TASK OBJECTIVE: Your task is to copy every entry exactly.

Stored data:
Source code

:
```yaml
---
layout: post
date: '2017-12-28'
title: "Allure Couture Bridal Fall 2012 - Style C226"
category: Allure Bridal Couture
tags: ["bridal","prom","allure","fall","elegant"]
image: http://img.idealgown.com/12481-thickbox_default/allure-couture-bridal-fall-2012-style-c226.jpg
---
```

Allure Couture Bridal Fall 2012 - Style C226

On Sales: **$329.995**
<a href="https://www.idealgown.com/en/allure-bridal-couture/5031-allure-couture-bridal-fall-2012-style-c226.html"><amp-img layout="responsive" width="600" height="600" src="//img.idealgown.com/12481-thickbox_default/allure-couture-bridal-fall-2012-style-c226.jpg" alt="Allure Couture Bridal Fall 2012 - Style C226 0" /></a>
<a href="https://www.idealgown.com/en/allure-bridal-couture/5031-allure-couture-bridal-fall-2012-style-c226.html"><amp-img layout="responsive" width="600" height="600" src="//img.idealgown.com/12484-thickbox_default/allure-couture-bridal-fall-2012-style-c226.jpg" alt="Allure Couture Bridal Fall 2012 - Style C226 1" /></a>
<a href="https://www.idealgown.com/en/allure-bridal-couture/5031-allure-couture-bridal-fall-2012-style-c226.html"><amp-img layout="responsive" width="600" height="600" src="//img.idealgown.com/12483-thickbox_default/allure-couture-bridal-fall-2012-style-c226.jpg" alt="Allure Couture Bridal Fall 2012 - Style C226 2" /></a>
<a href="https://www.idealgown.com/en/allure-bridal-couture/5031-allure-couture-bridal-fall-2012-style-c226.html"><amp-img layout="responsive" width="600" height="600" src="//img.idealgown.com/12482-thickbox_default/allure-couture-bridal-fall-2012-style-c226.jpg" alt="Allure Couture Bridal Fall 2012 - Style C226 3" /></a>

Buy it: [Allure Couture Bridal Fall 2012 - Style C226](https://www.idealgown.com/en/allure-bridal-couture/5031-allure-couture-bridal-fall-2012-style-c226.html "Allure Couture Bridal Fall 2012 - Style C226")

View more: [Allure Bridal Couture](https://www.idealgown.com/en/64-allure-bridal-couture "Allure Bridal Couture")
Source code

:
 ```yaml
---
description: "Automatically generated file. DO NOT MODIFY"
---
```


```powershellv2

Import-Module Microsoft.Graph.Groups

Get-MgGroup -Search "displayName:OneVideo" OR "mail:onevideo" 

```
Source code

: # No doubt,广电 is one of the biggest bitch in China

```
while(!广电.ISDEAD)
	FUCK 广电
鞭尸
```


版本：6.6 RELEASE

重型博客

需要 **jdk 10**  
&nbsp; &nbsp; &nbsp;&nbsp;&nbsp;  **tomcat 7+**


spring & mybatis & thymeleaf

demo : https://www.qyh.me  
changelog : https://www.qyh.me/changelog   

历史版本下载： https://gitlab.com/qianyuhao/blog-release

TASK ANSWER:
Source code

:
```yaml
---
layout: post
date: '2017-12-28'
title: "Allure Couture Bridal Fall 2012 - Style C226"
category: Allure Bridal Couture
tags: ["bridal","prom","allure","fall","elegant"]
image: http://img.idealgown.com/12481-thickbox_default/allure-couture-bridal-fall-2012-style-c226.jpg
---
```

Allure Couture Bridal Fall 2012 - Style C226

On Sales: **$329.995**
<a href="https://www.idealgown.com/en/allure-bridal-couture/5031-allure-couture-bridal-fall-2012-style-c226.html"><amp-img layout="responsive" width="600" height="600" src="//img.idealgown.com/12481-thickbox_default/allure-couture-bridal-fall-2012-style-c226.jpg" alt="Allure Couture Bridal Fall 2012 - Style C226 0" /></a>
<a href="https://www.idealgown.com/en/allure-bridal-couture/5031-allure-couture-bridal-fall-2012-style-c226.html"><amp-img layout="responsive" width="600" height="600" src="//img.idealgown.com/12484-thickbox_default/allure-couture-bridal-fall-2012-style-c226.jpg" alt="Allure Couture Bridal Fall 2012 - Style C226 1" /></a>
<a href="https://www.idealgown.com/en/allure-bridal-couture/5031-allure-couture-bridal-fall-2012-style-c226.html"><amp-img layout="responsive" width="600" height="600" src="//img.idealgown.com/12483-thickbox_default/allure-couture-bridal-fall-2012-style-c226.jpg" alt="Allure Couture Bridal Fall 2012 - Style C226 2" /></a>
<a href="https://www.idealgown.com/en/allure-bridal-couture/5031-allure-couture-bridal-fall-2012-style-c226.html"><amp-img layout="responsive" width="600" height="600" src="//img.idealgown.com/12482-thickbox_default/allure-couture-bridal-fall-2012-style-c226.jpg" alt="Allure Couture Bridal Fall 2012 - Style C226 3" /></a>

Buy it: [Allure Couture Bridal Fall 2012 - Style C226](https://www.idealgown.com/en/allure-bridal-couture/5031-allure-couture-bridal-fall-2012-style-c226.html "Allure Couture Bridal Fall 2012 - Style C226")

View more: [Allure Bridal Couture](https://www.idealgown.com/en/64-allure-bridal-couture "Allure Bridal Couture")
Source code

:
 ```yaml
---
description: "Automatically generated file. DO NOT MODIFY"
---
```


```powershellv2

Import-Module Microsoft.Graph.Groups

Get-MgGroup -Search "displayName:OneVideo" OR "mail:onevideo" 

```
Source code

: # No doubt,广电 is one of the biggest bitch in China

```
while(!广电.ISDEAD)
	FUCK 广电
鞭尸
```


版本：6.6 RELEASE

重型博客

需要 **jdk 10**  
&nbsp; &nbsp; &nbsp;&nbsp;&nbsp;  **tomcat 7+**


spring & mybatis & thymeleaf

demo : https://www.qyh.me  
changelog : https://www.qyh.me/changelog   

历史版本下载： https://gitlab.com/qianyuhao/blog-release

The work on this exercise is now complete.